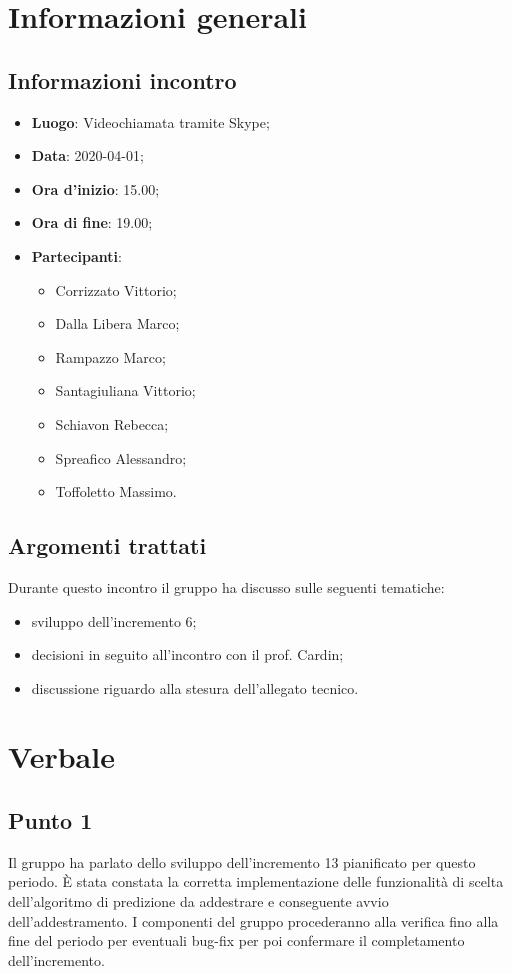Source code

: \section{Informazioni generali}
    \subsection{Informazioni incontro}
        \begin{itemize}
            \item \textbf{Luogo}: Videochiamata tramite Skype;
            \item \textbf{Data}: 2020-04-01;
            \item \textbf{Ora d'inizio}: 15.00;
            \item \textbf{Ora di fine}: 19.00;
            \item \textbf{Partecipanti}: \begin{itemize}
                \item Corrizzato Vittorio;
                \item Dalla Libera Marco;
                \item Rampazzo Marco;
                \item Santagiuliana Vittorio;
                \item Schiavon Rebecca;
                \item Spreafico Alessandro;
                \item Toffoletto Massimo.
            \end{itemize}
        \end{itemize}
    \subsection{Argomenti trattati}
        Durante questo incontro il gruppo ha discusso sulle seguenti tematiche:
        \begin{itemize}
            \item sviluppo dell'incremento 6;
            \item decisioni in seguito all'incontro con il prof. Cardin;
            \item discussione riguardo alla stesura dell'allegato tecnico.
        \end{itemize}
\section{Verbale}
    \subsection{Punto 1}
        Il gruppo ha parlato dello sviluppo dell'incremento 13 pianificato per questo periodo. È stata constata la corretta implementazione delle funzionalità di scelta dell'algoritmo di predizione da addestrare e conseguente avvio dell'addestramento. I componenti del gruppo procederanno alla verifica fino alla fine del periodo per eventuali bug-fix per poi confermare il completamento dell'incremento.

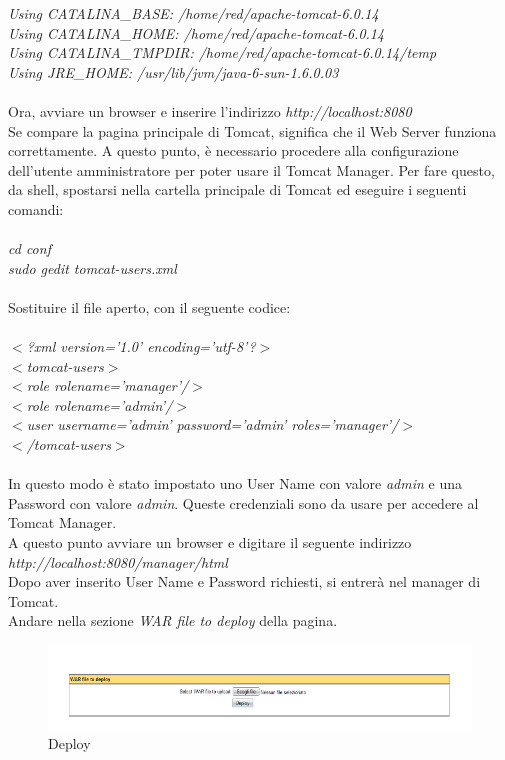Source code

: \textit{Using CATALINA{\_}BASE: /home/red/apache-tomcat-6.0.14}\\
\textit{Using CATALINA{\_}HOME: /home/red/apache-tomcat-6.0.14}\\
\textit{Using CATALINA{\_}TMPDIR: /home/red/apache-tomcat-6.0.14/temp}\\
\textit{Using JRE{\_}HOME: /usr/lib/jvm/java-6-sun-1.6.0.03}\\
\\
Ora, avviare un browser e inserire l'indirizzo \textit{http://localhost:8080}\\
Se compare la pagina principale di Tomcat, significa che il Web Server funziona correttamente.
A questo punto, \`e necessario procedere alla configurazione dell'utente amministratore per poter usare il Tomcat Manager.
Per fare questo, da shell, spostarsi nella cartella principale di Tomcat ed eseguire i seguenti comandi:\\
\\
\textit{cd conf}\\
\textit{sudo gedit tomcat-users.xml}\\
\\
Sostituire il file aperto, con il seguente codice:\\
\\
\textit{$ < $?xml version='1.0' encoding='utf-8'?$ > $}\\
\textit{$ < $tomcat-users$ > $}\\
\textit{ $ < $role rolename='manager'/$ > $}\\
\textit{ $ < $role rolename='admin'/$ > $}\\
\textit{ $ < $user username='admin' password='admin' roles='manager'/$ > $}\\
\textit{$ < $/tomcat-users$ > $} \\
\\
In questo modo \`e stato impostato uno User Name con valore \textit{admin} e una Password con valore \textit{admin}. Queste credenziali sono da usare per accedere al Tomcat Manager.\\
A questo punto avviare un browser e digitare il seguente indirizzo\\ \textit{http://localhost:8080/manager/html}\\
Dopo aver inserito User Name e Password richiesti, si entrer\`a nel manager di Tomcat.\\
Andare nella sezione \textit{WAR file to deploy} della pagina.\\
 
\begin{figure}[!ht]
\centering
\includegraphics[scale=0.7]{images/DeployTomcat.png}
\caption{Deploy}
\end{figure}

» **What to do**: Copy the entries exactly. Leave out the images.

» **Response**:
Source code

: \section{Informazioni generali}
    \subsection{Informazioni incontro}
        \begin{itemize}
            \item \textbf{Luogo}: Videochiamata tramite Skype;
            \item \textbf{Data}: 2020-04-01;
            \item \textbf{Ora d'inizio}: 15.00;
            \item \textbf{Ora di fine}: 19.00;
            \item \textbf{Partecipanti}: \begin{itemize}
                \item Corrizzato Vittorio;
                \item Dalla Libera Marco;
                \item Rampazzo Marco;
                \item Santagiuliana Vittorio;
                \item Schiavon Rebecca;
                \item Spreafico Alessandro;
                \item Toffoletto Massimo.
            \end{itemize}
        \end{itemize}
    \subsection{Argomenti trattati}
        Durante questo incontro il gruppo ha discusso sulle seguenti tematiche:
        \begin{itemize}
            \item sviluppo dell'incremento 6;
            \item decisioni in seguito all'incontro con il prof. Cardin;
            \item discussione riguardo alla stesura dell'allegato tecnico.
        \end{itemize}
\section{Verbale}
    \subsection{Punto 1}
        Il gruppo ha parlato dello sviluppo dell'incremento 13 pianificato per questo periodo. È stata constata la corretta implementazione delle funzionalità di scelta dell'algoritmo di predizione da addestrare e conseguente avvio dell'addestramento. I componenti del gruppo procederanno alla verifica fino alla fine del periodo per eventuali bug-fix per poi confermare il completamento dell'incremento.

Source code

: \textit{Using CATALINA{\_}BASE: /home/red/apache-tomcat-6.0.14}\\
\textit{Using CATALINA{\_}HOME: /home/red/apache-tomcat-6.0.14}\\
\textit{Using CATALINA{\_}TMPDIR: /home/red/apache-tomcat-6.0.14/temp}\\
\textit{Using JRE{\_}HOME: /usr/lib/jvm/java-6-sun-1.6.0.03}\\
\\
Ora, avviare un browser e inserire l'indirizzo \textit{http://localhost:8080}\\
Se compare la pagina principale di Tomcat, significa che il Web Server funziona correttamente.
A questo punto, \`e necessario procedere alla configurazione dell'utente amministratore per poter usare il Tomcat Manager.
Per fare questo, da shell, spostarsi nella cartella principale di Tomcat ed eseguire i seguenti comandi:\\
\\
\textit{cd conf}\\
\textit{sudo gedit tomcat-users.xml}\\
\\
Sostituire il file aperto, con il seguente codice:\\
\\
\textit{$ < $?xml version='1.0' encoding='utf-8'?$ > $}\\
\textit{$ < $tomcat-users$ > $}\\
\textit{ $ < $role rolename='manager'/$ > $}\\
\textit{ $ < $role rolename='admin'/$ > $}\\
\textit{ $ < $user username='admin' password='admin' roles='manager'/$ > $}\\
\textit{$ < $/tomcat-users$ > $} \\
\\
In questo modo \`e stato impostato uno User Name con valore \textit{admin} e una Password con valore \textit{admin}. Queste credenziali sono da usare per accedere al Tomcat Manager.\\
A questo punto avviare un browser e digitare il seguente indirizzo\\ \textit{http://localhost:8080/manager/html}\\
Dopo aver inserito User Name e Password richiesti, si entrer\`a nel manager di Tomcat.\\
Andare nella sezione \textit{WAR file to deploy} della pagina.\\
 
\begin{figure}[!ht]
\centering
\includegraphics[scale=0.7]{images/DeployTomcat.png}
\caption{Deploy}
\end{figure}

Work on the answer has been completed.